▶ _WORK REQUEST_
Reproduce the listing that follows word for word, without its pictures.

▶ _EXTRACTED RECORDS_
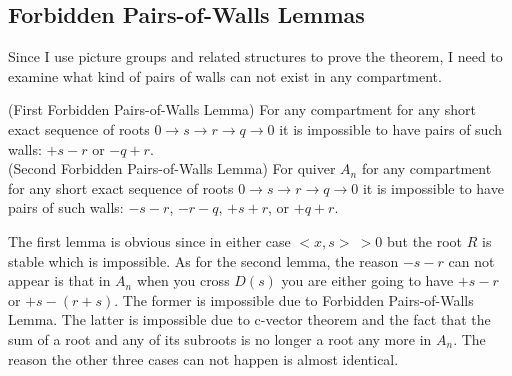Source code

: \subsection{Forbidden Pairs-of-Walls Lemmas}
\indent Since I use picture groups and related structures to prove the theorem, I need to examine what kind of pairs of walls can not exist in any compartment.\\
\begin{lemma}
(First Forbidden Pairs-of-Walls Lemma) For any compartment for any short exact sequence of roots $0\rightarrow s\rightarrow r\rightarrow q\rightarrow 0$ it is impossible to have pairs of such walls: $+s-r$ or $-q+r$.\\
(Second Forbidden Pairs-of-Walls Lemma) For quiver $A_n$ for any compartment for any short exact sequence of roots $0\rightarrow s\rightarrow r\rightarrow q\rightarrow 0$ it is impossible to have pairs of such walls: $-s-r$, $-r-q$, $+s+r$, or $+q+r$.\\
\end{lemma}
\indent The first lemma is obvious since in either case $<x,s>\ >0$ but the root $R$ is stable which is impossible. As for the second lemma, the reason $-s-r$ can not appear is that in $A_n$ when you cross $D(s)$ you are either going to have $+s-r$ or $+s-(r+s)$. The former is impossible due to Forbidden Pairs-of-Walls Lemma. The latter is impossible due to c-vector theorem and the fact that the sum of a root and any of its subroots is no longer a root any more in $A_n$. The reason the other three cases can not happen is almost identical.\\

▶ _ANSWER SPACE_
Source code

: \subsection{Forbidden Pairs-of-Walls Lemmas}
\indent Since I use picture groups and related structures to prove the theorem, I need to examine what kind of pairs of walls can not exist in any compartment.\\
\begin{lemma}
(First Forbidden Pairs-of-Walls Lemma) For any compartment for any short exact sequence of roots $0\rightarrow s\rightarrow r\rightarrow q\rightarrow 0$ it is impossible to have pairs of such walls: $+s-r$ or $-q+r$.\\
(Second Forbidden Pairs-of-Walls Lemma) For quiver $A_n$ for any compartment for any short exact sequence of roots $0\rightarrow s\rightarrow r\rightarrow q\rightarrow 0$ it is impossible to have pairs of such walls: $-s-r$, $-r-q$, $+s+r$, or $+q+r$.\\
\end{lemma}
\indent The first lemma is obvious since in either case $<x,s>\ >0$ but the root $R$ is stable which is impossible. As for the second lemma, the reason $-s-r$ can not appear is that in $A_n$ when you cross $D(s)$ you are either going to have $+s-r$ or $+s-(r+s)$. The former is impossible due to Forbidden Pairs-of-Walls Lemma. The latter is impossible due to c-vector theorem and the fact that the sum of a root and any of its subroots is no longer a root any more in $A_n$. The reason the other three cases can not happen is almost identical.\\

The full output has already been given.